**Work required**
Please transcribe the line with "1. I have been" and the lines after it through the end of the listing below, keeping both ends and nothing more.

**Study material**

-=-=-=-=-

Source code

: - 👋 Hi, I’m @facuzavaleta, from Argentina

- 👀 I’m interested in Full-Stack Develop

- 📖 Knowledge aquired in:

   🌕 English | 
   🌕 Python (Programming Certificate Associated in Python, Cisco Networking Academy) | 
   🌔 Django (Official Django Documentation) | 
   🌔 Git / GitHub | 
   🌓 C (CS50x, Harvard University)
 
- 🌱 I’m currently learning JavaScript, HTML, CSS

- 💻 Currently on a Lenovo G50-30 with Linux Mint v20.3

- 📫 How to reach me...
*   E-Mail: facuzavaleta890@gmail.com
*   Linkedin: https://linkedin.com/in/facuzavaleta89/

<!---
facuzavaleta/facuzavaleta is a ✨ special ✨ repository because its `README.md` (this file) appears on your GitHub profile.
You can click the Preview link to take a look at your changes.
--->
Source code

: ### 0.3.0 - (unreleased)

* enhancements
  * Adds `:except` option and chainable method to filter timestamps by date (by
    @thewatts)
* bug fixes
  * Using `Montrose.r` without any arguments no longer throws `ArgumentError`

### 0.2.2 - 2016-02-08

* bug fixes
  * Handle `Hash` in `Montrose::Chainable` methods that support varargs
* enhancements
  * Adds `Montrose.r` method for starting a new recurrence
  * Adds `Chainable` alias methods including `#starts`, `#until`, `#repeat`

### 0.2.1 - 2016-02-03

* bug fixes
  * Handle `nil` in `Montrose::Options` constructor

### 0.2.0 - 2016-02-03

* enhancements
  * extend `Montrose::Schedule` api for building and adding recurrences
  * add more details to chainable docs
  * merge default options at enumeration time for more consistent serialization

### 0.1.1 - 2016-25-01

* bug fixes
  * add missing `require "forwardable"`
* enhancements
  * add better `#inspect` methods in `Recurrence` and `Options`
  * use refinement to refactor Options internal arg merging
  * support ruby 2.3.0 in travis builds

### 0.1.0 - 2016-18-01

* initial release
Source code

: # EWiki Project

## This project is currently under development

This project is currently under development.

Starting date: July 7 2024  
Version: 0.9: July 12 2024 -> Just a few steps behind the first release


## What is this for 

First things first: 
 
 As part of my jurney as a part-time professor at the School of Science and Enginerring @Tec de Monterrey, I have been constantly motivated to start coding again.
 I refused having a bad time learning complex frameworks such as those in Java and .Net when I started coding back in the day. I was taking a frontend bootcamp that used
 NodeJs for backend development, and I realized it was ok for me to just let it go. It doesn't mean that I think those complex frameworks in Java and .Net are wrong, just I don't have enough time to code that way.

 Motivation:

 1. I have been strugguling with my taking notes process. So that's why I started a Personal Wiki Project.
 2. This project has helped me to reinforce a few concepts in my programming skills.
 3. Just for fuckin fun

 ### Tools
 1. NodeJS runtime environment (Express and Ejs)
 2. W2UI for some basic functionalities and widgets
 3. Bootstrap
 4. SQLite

-=-=-=-=-

**Solution to this exercise**
 1. I have been strugguling with my taking notes process. So that's why I started a Personal Wiki Project.
 2. This project has helped me to reinforce a few concepts in my programming skills.
 3. Just for fuckin fun

 ### Tools
 1. NodeJS runtime environment (Express and Ejs)
 2. W2UI for some basic functionalities and widgets
 3. Bootstrap
 4. SQLite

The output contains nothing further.